Rob Jansen (Writer/Adapter/Performer) is an actor, director, adapter, and teacher. As a resident artist at the Cincinnati Shakespeare Company for six seasons, he performed in 26 productions of classic plays. Favorite roles at CSC include Orlando in As You Like It, Troilus in Troilus and Cressida, and Edmund in Long Day’s Journey Into Night. Cincinnati theatregoers have also seen him at Know Theatre, New Stage Collective and Cincinnati Playhouse in the Park. Roles have included Joshua in Corpus Christi (Cincinnati Entertainment Award, Best Actor in a Lead Role), Prior in Angels in America: Part I and II, Craig/Peter in Dying City, among others. Regionally he has performed with the Seattle Shakespeare Company, St. Croix Festival Theatre, 1st Stage, Synetic Theater, Arena Stage, and the Tennessee Williams Centennial Festival at Georgetown University. His play Ah, Eugene O’Neill! Or, the Birth, Death, and (Impractical) Rebirth of American Theater was selected and performed as part of the Eugene O’Neill Festival at Arena Stage in Washington, DC. International work includes performing in Beijing, China, as Peter Quince in the bilingual production of A Midsummer Night’s Dream with the National Academy of Chinese Arts. He served as Assistant Director to South African writer and director Yael Farber during the development of her new work Nirbhaya in New Delhi, India, through the world premiere at the 2013 Edinburgh Fringe Festival (Amnesty International Freedom of Expression Award). He has taught at the University of Maryland School of Theatre, Dance, and Performance Studies where he graduated with a MFA in Performance. Currently, he serves as the Associate Director for the Laboratory for Global Performance and Politics at Georgetown University.

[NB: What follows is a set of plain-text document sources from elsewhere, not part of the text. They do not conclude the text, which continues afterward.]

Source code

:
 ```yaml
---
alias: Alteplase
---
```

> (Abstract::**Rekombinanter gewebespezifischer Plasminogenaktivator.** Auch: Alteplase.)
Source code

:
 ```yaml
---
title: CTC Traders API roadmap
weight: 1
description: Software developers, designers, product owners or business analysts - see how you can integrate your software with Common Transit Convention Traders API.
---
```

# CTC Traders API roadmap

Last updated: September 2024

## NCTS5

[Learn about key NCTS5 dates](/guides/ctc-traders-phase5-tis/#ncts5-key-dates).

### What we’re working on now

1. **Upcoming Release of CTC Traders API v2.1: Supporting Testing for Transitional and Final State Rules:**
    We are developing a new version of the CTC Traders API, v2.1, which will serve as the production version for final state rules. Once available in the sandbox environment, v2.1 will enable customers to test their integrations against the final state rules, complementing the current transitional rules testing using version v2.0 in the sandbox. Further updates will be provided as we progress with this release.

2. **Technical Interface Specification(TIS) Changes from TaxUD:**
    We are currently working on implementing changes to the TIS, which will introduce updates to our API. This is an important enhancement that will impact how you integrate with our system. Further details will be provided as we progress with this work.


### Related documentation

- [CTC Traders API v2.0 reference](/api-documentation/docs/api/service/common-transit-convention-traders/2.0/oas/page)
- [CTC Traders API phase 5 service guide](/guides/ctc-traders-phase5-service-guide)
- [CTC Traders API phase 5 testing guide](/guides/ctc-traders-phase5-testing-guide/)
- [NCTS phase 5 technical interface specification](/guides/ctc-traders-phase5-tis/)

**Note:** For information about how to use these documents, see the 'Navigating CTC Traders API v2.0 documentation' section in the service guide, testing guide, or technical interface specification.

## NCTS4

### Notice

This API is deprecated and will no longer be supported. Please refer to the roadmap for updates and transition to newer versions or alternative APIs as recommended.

Joseph Megel (Director) is artist in residence in Performance Studies at UNC’s Department of Communication Studies where he runs the Process Series: New Works in Development. He is also Artistic Director of StreetSigns Center for Literature and Performance. Directorial credits include: Guillermo Reyes’s Men on the Verge of a Hispanic Breakdown in its Off-Broadway production (Outer Critics Circle Award) and in Los Angeles (Best Director Ovation Award nomination, Best Production Award winner); Jennifer Maisel’s The Last Seder at EST West in Los Angeles, Theatre J in Washington, D.C., The Organic Theatre in Chicago (winner of the Kennedy Center’s Fund for New American Plays Grant); Elisabeth Lewis Corley’s adaptation of The Miser at Duke University; and Derek Goldman’s adaptation of Studs Terkel’s Will The Circle Be Unbroken in Chapel Hill, NC and Washington, D.C. (starring David Strathairn, Theodore Bikel, and Kathleen Chalfant). With Christine Evans and Jared Mezzocchi, he developed Christine Evans’s You Are Dead. You Are Here, directing its first workshop production at H.E.R.E. in NYC. For Manbites Dog, in Durham, NC, Megel directed The Best of Enemies, The Brothers Size, The Goat, and Nixon’s Nixon. Recent direction for StreetSigns includes: Blood Knot, Poetic Portraits of a Revolution, Dream Boy, White People, Trojan Barbie, and Freight: The Five Incarnations of Abel Green.